Let’s not make this more confusing that it absolutely has to be. I saw the word “tonnes”, not “tons”, so there is no confusion: a “tonne” is a “metric ton” or 1,000 kilograms, or 2,200 pounds. A “ton” is not 4.4 times as massive as a “tonne”; quite the contrary — it ss about 10% less massive.
Now the confusion over “billion” is really unfortunate — especially since we bandy that unit about so commonly in discussions of government spending.
“Britain and America: two great nations divided by a common language”. — variously attributed, but most like Geroge Bernard Shaw.
Ferdinand Engelbeen says:
July 23, 2013 at 1:19 pm
“The direct relationship the researchers found is ~3 ppmv/°C…”
Then, they do not understand how the system works, and you are trying to shove a square peg into a round hole, and claiming the hole does not exist because you cannot do it.
Ferdinand Engelbeen says:
July 23, 2013 at 1:56 pm
“Not directly connected to what happens with slower processes which are pressure dependent: uptake by the deep oceans and uptake by plants in more permanent carbon storage (peat, browncoal, coal,…). Quite different, unrelated processes at work…”
Sorry to disappoint you, but natural systems do not behave in this manner. We see none of the resulting phase distortion in the observations which would be required for such fast/slow delineations. The temperature fits the rate of change of CO2 like a glove. It is all you need to reconstruct CO2 in the last 5 decades.
Not really. Warming is the one thing most certain to occur under global warming in the tropics, but the good doctor Canadell has apparently missed the memo about avoiding any commitment to actual warming, lest the instrumental record prove uncooperative, so he did not properly reflect the latest consensus of 97% of climate scientists. He should have said:
There: at least as scarey and harder to falsify.

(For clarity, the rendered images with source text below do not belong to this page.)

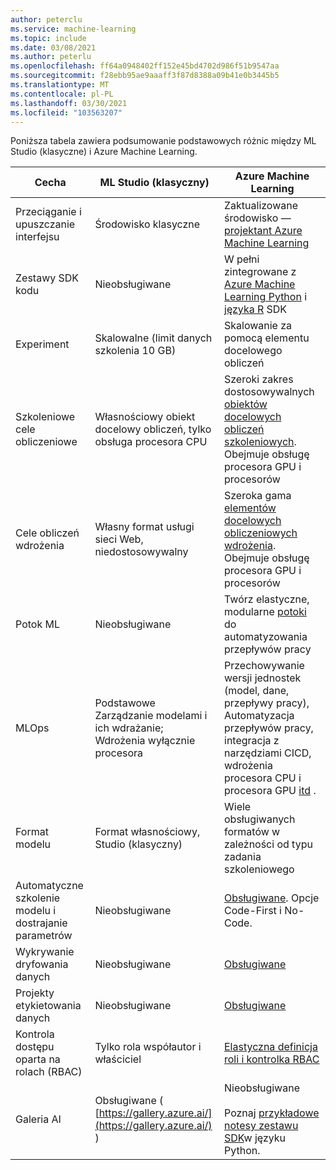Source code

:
 ```yaml
---
author: peterclu
ms.service: machine-learning
ms.topic: include
ms.date: 03/08/2021
ms.author: peterlu
ms.openlocfilehash: ff64a0948402ff152e45bd4702d986f51b9547aa
ms.sourcegitcommit: f28ebb95ae9aaaff3f87d8388a09b41e0b3445b5
ms.translationtype: MT
ms.contentlocale: pl-PL
ms.lasthandoff: 03/30/2021
ms.locfileid: "103563207"
---
```

Poniższa tabela zawiera podsumowanie podstawowych różnic między ML Studio (klasyczne) i Azure Machine Learning.

| Cecha | ML Studio (klasyczny) | Azure Machine Learning |
|---| --- | --- |
| Przeciąganie i upuszczanie interfejsu | Środowisko klasyczne | Zaktualizowane środowisko — [projektant Azure Machine Learning](../articles/machine-learning/concept-designer.md)| 
| Zestawy SDK kodu | Nieobsługiwane | W pełni zintegrowane z [Azure Machine Learning Python](/python/api/overview/azure/ml/) i [języka R](https://github.com/Azure/azureml-sdk-for-r) SDK |
| Experiment | Skalowalne (limit danych szkolenia 10 GB) | Skalowanie za pomocą elementu docelowego obliczeń |
| Szkoleniowe cele obliczeniowe | Własnościowy obiekt docelowy obliczeń, tylko obsługa procesora CPU | Szeroki zakres dostosowywalnych [obiektów docelowych obliczeń szkoleniowych](../articles/machine-learning/concept-compute-target.md#train). Obejmuje obsługę procesora GPU i procesorów | 
| Cele obliczeń wdrożenia | Własny format usługi sieci Web, niedostosowywalny | Szeroka gama [elementów docelowych obliczeniowych wdrożenia](../articles/machine-learning/concept-compute-target.md#deploy). Obejmuje obsługę procesora GPU i procesorów |
| Potok ML | Nieobsługiwane | Twórz elastyczne, modularne [potoki](../articles/machine-learning/concept-ml-pipelines.md) do automatyzowania przepływów pracy |
| MLOps | Podstawowe Zarządzanie modelami i ich wdrażanie; Wdrożenia wyłącznie procesora | Przechowywanie wersji jednostek (model, dane, przepływy pracy), Automatyzacja przepływów pracy, integracja z narzędziami CICD, wdrożenia procesora CPU i procesora GPU [itd](../articles/machine-learning/concept-model-management-and-deployment.md) . |
| Format modelu | Format własnościowy, Studio (klasyczny) | Wiele obsługiwanych formatów w zależności od typu zadania szkoleniowego |
| Automatyczne szkolenie modelu i dostrajanie parametrów |  Nieobsługiwane | [Obsługiwane](../articles/machine-learning/concept-automated-ml.md). Opcje Code-First i No-Code. | 
| Wykrywanie dryfowania danych | Nieobsługiwane | [Obsługiwane](../articles/machine-learning/how-to-monitor-datasets.md) |
| Projekty etykietowania danych | Nieobsługiwane | [Obsługiwane](../articles/machine-learning/how-to-create-labeling-projects.md) |
| Kontrola dostępu oparta na rolach (RBAC) | Tylko rola współautor i właściciel | [Elastyczna definicja roli i kontrolka RBAC](../articles/machine-learning/how-to-assign-roles.md) |
| Galeria AI | Obsługiwane ( [https://gallery.azure.ai/](https://gallery.azure.ai/) ) | Nieobsługiwane <br><br> Poznaj [przykładowe notesy zestawu SDK](https://github.com/Azure/MachineLearningNotebooks)w języku Python. |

Almost as though the earth was organized that way :)…….
Bart says:
July 23, 2013 at 2:29 pm
Next round?
Then, they do not understand how the system works, and you are trying to shove a square peg into a round hole, and claiming the hole does not exist because you cannot do it.
The seasonal and multidecadal to multi-millennial response of vegetation on a temperature increase is more uptake (reverse of ocean surfaces).

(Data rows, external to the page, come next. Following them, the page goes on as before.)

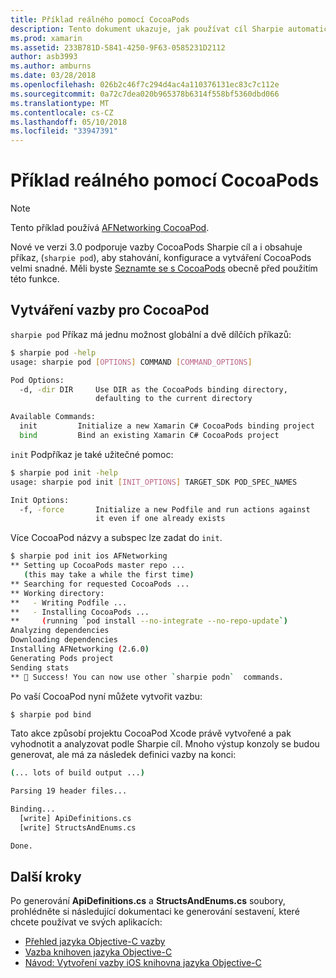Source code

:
 ```yaml
---
title: Příklad reálného pomocí CocoaPods
description: Tento dokument ukazuje, jak používat cíl Sharpie automaticky generovat z CocoaPod vazby definice jazyka C#.
ms.prod: xamarin
ms.assetid: 233B781D-5841-4250-9F63-0585231D2112
author: asb3993
ms.author: amburns
ms.date: 03/28/2018
ms.openlocfilehash: 026b2c46f7c294d4ac4a110376131ec83c7c112e
ms.sourcegitcommit: 0a72c7dea020b965378b6314f558bf5360dbd066
ms.translationtype: MT
ms.contentlocale: cs-CZ
ms.lasthandoff: 05/10/2018
ms.locfileid: "33947391"
---
```

# <a name="real-world-example-using-cocoapods"></a>Příklad reálného pomocí CocoaPods

> [!NOTE]
> Tento příklad používá [AFNetworking CocoaPod](https://cocoapods.org/pods/AFNetworking).

Nové ve verzi 3.0 podporuje vazby CocoaPods Sharpie cíl a i obsahuje příkaz, (`sharpie pod`), aby stahování, konfigurace a vytváření CocoaPods velmi snadné. Měli byste [Seznamte se s CocoaPods](https://cocoapods.org) obecně před použitím této funkce.

## <a name="creating-a-binding-for-a-cocoapod"></a>Vytváření vazby pro CocoaPod

`sharpie pod` Příkaz má jednu možnost globální a dvě dílčích příkazů:

```bash
$ sharpie pod -help
usage: sharpie pod [OPTIONS] COMMAND [COMMAND_OPTIONS]

Pod Options:
  -d, -dir DIR     Use DIR as the CocoaPods binding directory,
                   defaulting to the current directory

Available Commands:
  init         Initialize a new Xamarin C# CocoaPods binding project
  bind         Bind an existing Xamarin C# CocoaPods project
```

`init` Podpříkaz je také užitečné pomoc:

```bash
$ sharpie pod init -help
usage: sharpie pod init [INIT_OPTIONS] TARGET_SDK POD_SPEC_NAMES

Init Options:
  -f, -force       Initialize a new Podfile and run actions against
                   it even if one already exists
```

Více CocoaPod názvy a subspec lze zadat do `init`.

```bash
$ sharpie pod init ios AFNetworking
** Setting up CocoaPods master repo ...
   (this may take a while the first time)
** Searching for requested CocoaPods ...
** Working directory:
**   - Writing Podfile ...
**   - Installing CocoaPods ...
**     (running `pod install --no-integrate --no-repo-update`)
Analyzing dependencies
Downloading dependencies
Installing AFNetworking (2.6.0)
Generating Pods project
Sending stats
** 🍻 Success! You can now use other `sharpie podn`  commands.
```

Po vaší CocoaPod nyní můžete vytvořit vazbu:

```bash
$ sharpie pod bind
```

Tato akce způsobí projektu CocoaPod Xcode právě vytvořené a pak vyhodnotit a analyzovat podle Sharpie cíl. Mnoho výstup konzoly se budou generovat, ale má za následek definici vazby na konci:

```bash
(... lots of build output ...)

Parsing 19 header files...

Binding...
  [write] ApiDefinitions.cs
  [write] StructsAndEnums.cs

Done.
```

## <a name="next-steps"></a>Další kroky

Po generování **ApiDefinitions.cs** a **StructsAndEnums.cs** soubory, prohlédněte si následující dokumentaci ke generování sestavení, které chcete používat ve svých aplikacích:

- [Přehled jazyka Objective-C vazby](~/cross-platform/macios/binding/overview.md)
- [Vazba knihoven jazyka Objective-C](~/cross-platform/macios/binding/objective-c-libraries.md)
- [Návod: Vytvoření vazby iOS knihovna jazyka Objective-C](~/ios/platform/binding-objective-c/walkthrough.md)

The interannual response of vegetation to an increase in temperature is a net release of CO2 (the same as for ocean surfaces).
Thus surely different processes at work…
Rest will be for tomorrow, need some sleep now…
bw says,
“Physicists have no clue how the carbon cycle works on a planetary scale because they ignore biology. Atmospheric evolution is a study of biology. ‘Earth’s atmosphere is entirely a product of biology’, except Argon which is geological. Water is the fluid that ties biology to geology.”
Very nice bw. Perhaps there is something to be gained by a complete picture of Carbon and CO2 and not looking at those in a sort of one dimensional way. To say that CO2 does one thing and one thing only.
My shorthand for the situation. Carbon is Life. CO2 is Life. H2O is Life. These 3 elements: C, H, and O are central to Life. Have they and their common compounds gone rogue?